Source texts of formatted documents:

*** Block opens ***

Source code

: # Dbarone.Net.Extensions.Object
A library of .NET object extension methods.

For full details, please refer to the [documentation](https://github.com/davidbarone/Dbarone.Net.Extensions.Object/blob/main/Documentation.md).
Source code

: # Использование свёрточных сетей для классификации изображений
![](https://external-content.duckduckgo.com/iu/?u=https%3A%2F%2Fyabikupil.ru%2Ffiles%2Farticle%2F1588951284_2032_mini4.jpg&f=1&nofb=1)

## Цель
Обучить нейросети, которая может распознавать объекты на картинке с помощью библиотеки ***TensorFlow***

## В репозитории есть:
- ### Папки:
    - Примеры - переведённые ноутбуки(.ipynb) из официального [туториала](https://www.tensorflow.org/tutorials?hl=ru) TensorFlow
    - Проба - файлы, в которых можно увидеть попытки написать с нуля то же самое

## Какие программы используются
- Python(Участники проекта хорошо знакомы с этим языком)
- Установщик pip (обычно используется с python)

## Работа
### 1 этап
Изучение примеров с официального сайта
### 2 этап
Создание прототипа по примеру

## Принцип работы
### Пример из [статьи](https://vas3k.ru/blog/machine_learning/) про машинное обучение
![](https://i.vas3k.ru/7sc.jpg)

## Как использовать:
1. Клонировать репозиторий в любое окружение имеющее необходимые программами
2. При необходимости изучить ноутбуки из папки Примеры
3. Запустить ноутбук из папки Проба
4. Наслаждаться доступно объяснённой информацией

*** Block closes ***

_What is being asked:_ Locate the word "https" in the data above. Copy every line carrying it.

_Exercise result:_
For full details, please refer to the [documentation](https://github.com/davidbarone/Dbarone.Net.Extensions.Object/blob/main/Documentation.md).
![](https://external-content.duckduckgo.com/iu/?u=https%3A%2F%2Fyabikupil.ru%2Ffiles%2Farticle%2F1588951284_2032_mini4.jpg&f=1&nofb=1)
    - Примеры - переведённые ноутбуки(.ipynb) из официального [туториала](https://www.tensorflow.org/tutorials?hl=ru) TensorFlow
### Пример из [статьи](https://vas3k.ru/blog/machine_learning/) про машинное обучение
![](https://i.vas3k.ru/7sc.jpg)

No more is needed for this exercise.